## PROBLEM
Starting at the first line of the listing below, repeat each line exactly until the line containing "At this point the remainder", which you include. Leave out pictures.

◇ ◇ ◇ ◇ ◇

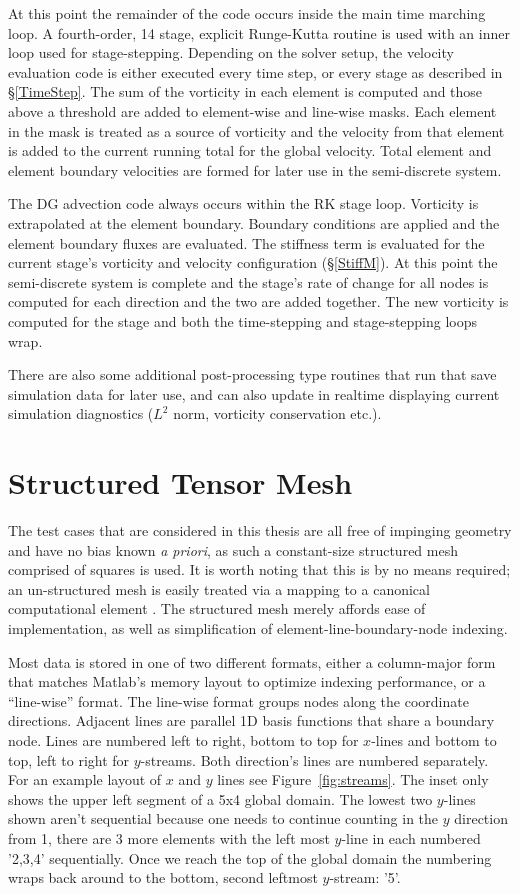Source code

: \documentclass[letterpaper,12pt]{report}
\begin{document}
At this point the remainder of the code occurs inside the main time marching loop. A fourth-order, 14 stage, explicit Runge-Kutta routine is used with an inner loop used for stage-stepping. Depending on the solver setup, the velocity evaluation code is either executed every time step, or every stage as described in \S\ref{TimeStep}. The sum of the vorticity in each element is computed and those above a threshold are added to element-wise and line-wise masks. Each element in the mask is treated as a source of vorticity and the velocity from that element is added to the current running total for the global velocity. Total element and element boundary velocities are formed for later use in the semi-discrete system.

The DG advection code always occurs within the RK stage loop. Vorticity is extrapolated at the element boundary. Boundary conditions are applied and the element boundary fluxes are evaluated. The stiffness term is evaluated for the current stage's vorticity and velocity configuration (\S\ref{StiffM}). At this point the semi-discrete system is complete and the stage's rate of change for all nodes is computed for each direction and the two are added together. The new vorticity is computed for the stage and both the time-stepping and stage-stepping loops wrap.

There are also some additional post-processing type routines that run that save simulation data for later use, and can also update in realtime displaying current simulation diagnostics ($L^2$ norm, vorticity conservation etc.).

%
\section{Structured Tensor Mesh}\label{NodeNum}
The test cases that are considered in this thesis are all free of impinging geometry and have no bias known \textit{a priori}, as such a constant-size structured mesh comprised of squares is used. It is worth noting that this is by no means required; an un-structured mesh is easily treated via a mapping to a canonical computational element \cite{Persson2013}. The structured mesh merely affords ease of implementation, as well as simplification of element-line-boundary-node indexing.

Most data is stored in one of two different formats, either a column-major form that matches Matlab's memory layout to optimize indexing performance, or a ``line-wise'' format. The line-wise format groups nodes along the coordinate directions. Adjacent lines are parallel 1D basis functions that share a boundary node. Lines are numbered left to right, bottom to top for $x$-lines and bottom to top, left to right for $y$-streams. Both direction's lines are numbered separately. For an example layout of $x$ and $y$ lines see Figure~\ref{fig:streams}. The inset only shows the upper left segment of a 5x4 global domain. The lowest two $y$-lines shown aren't sequential because one needs to continue counting in the $y$ direction from 1, there are 3 more elements with the left most $y$-line in each numbered '2,3,4' sequentially. Once we reach the top of the global domain the numbering wraps back around to the bottom, second leftmost $y$-stream: '5'.
\end{document}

◇ ◇ ◇ ◇ ◇

## OUTPUT BELOW
Source code

: \documentclass[letterpaper,12pt]{report}
\begin{document}
At this point the remainder of the code occurs inside the main time marching loop. A fourth-order, 14 stage, explicit Runge-Kutta routine is used with an inner loop used for stage-stepping. Depending on the solver setup, the velocity evaluation code is either executed every time step, or every stage as described in \S\ref{TimeStep}. The sum of the vorticity in each element is computed and those above a threshold are added to element-wise and line-wise masks. Each element in the mask is treated as a source of vorticity and the velocity from that element is added to the current running total for the global velocity. Total element and element boundary velocities are formed for later use in the semi-discrete system.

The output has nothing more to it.